New Garda chief says public trust local gardaí more than senior management
Garda reform will not be on same scale as RUC-PSNI process, says Drew Harris
Having departed his position as deputy chief constable of the PSNI and taken up the role of Garda commissioner in the early hours of last Monday, Mr Harris said he believed the public had more trust in frontline gardaí than in senior management.
“There is trust in the gardaí…there’s trust certainly in the local gardaí, perhaps there’s less trust in the senior management and myself. But I have to work on that,” he said.
Mr Harris was speaking to Miriam O’Callaghan on RTÉ Radio 1 on Sunday morning, having already made himself available to print and other broadcast media last Thursday just four days into his five-year term as the new commissioner.
Having joined the RUC as an 18-year-old in the early 1980s, Mr Harris was a member of that force as it underwent very significant change, including a rebranding to become the PSNI.
The change of name came in 2001 following the Patten Commission report. And since then the PSNI has tried to become more representative of the community, including the recruitment of more catholics.
During the early period of reform, a redundancy package was offered to members. And many in the Garda are waiting to see if the Commission on the Future of Policing in Ireland, whose report is due next week, will recommend the same arrangement for gardaí.
However, Mr Harris said the scale of change about to happen in the Garda was not the same as that witnessed in the North.
“There is a difference here,” he said.
“The transition from RUC to PSNI was at a point in time. But part of the arrangement was the severances packages. And that was to allow the organisation to change quicker than it might have naturally.
“It was a huge, fundamental reform of an organisation. The same change process…Well we have to wait [TO SEE)]what the Commission on the Future of Policing is saying. But there’s no indication whatsoever it’s going to be of the same scale.”
The commission is headed by former US police chief Kathleen O’Toole and was asked by Government to spend the last year examining the Garda and recommending reform. Its report is due next week.
The report, and Mr Harris’s appointment, follows a period in which the Garda has been damaged by a series of controversies, including the treatment of whistleblowers, inaccurate crime figures and misclassified homicides, among others.
Concern has been expressed in some quarters at Mr Harris’s appointment on the grounds he has been a member of the security services of a rival, if friendly, State.

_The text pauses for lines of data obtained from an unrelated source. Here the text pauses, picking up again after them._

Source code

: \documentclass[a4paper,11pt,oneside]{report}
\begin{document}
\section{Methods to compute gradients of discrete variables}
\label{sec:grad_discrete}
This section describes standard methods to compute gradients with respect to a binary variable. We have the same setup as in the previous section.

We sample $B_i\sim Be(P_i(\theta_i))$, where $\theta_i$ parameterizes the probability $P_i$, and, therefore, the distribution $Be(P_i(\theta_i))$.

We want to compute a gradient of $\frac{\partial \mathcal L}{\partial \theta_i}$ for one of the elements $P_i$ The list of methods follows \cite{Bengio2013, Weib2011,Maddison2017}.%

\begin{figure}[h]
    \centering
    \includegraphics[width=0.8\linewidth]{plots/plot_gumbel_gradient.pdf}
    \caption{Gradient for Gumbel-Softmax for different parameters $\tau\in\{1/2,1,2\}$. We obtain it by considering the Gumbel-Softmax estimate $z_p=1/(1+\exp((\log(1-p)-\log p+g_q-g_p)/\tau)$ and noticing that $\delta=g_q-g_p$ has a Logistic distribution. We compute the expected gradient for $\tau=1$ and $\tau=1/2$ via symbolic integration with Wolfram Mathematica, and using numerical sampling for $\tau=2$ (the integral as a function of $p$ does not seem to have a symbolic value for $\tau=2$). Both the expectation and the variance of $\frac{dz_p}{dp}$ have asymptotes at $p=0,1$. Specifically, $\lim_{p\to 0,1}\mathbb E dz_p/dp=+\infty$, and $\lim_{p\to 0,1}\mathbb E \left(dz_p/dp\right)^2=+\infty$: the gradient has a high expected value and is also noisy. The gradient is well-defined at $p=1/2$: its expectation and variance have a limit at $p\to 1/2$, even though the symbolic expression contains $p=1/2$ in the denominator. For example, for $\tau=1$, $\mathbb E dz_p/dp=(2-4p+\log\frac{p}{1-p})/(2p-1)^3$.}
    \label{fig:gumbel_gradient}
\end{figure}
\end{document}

However, he believed his appointment was being criticised by “keyboard warriors”.
He could not think of one scenario in which he would be sitting in a room with other Garda officers and being unable to share information about a crime being discussed because he came by that information during his PSNI days and was bound to secrecy.
He had no information, for example, on the Dublin-Monaghan bombings. He did not have information files about the suspects, as had been suggested. And the sharing of any information was now a matter for the PSNI.